Task brief -> Which lines below contain the word "SaintDK"? Copy each of them.
*** Begin section ***
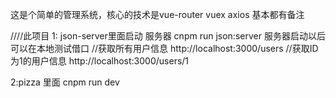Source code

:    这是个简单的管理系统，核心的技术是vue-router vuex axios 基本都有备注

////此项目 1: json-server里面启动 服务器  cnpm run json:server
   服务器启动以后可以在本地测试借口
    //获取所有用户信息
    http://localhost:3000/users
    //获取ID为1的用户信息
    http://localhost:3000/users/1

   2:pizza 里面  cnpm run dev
*** End section ***
*** Begin section ***
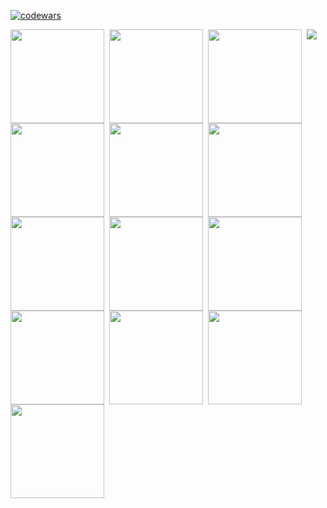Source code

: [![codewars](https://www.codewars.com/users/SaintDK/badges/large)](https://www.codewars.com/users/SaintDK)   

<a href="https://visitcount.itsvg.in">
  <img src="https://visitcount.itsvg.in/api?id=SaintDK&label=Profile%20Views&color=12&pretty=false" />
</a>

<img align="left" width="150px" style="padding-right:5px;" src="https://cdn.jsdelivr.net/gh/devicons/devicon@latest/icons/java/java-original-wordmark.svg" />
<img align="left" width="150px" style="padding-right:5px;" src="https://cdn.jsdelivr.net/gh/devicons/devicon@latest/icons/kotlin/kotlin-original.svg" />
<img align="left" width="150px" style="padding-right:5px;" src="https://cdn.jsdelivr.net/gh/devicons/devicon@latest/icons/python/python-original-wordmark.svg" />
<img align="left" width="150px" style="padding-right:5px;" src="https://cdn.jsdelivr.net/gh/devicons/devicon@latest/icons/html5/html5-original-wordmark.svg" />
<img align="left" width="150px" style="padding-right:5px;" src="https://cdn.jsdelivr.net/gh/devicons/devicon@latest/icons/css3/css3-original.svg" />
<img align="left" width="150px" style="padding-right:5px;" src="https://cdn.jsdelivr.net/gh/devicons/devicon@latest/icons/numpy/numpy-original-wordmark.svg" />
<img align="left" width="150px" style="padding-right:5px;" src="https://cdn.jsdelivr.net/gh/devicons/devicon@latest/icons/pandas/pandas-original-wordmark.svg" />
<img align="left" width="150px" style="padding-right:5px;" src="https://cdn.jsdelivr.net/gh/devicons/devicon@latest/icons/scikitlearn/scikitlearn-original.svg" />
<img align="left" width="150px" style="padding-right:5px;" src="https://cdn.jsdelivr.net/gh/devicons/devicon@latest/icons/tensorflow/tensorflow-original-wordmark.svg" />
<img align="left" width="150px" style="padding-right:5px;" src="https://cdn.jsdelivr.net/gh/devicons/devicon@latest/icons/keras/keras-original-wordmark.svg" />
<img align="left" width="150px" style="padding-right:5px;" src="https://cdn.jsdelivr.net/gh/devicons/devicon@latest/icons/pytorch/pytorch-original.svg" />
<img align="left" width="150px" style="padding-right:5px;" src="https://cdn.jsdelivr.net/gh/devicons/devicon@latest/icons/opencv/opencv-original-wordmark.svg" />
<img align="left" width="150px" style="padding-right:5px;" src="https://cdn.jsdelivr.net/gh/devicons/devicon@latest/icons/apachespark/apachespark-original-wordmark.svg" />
*** End section ***
Response to this task ->
: [![codewars](https://www.codewars.com/users/SaintDK/badges/large)](https://www.codewars.com/users/SaintDK)   
  <img src="https://visitcount.itsvg.in/api?id=SaintDK&label=Profile%20Views&color=12&pretty=false" />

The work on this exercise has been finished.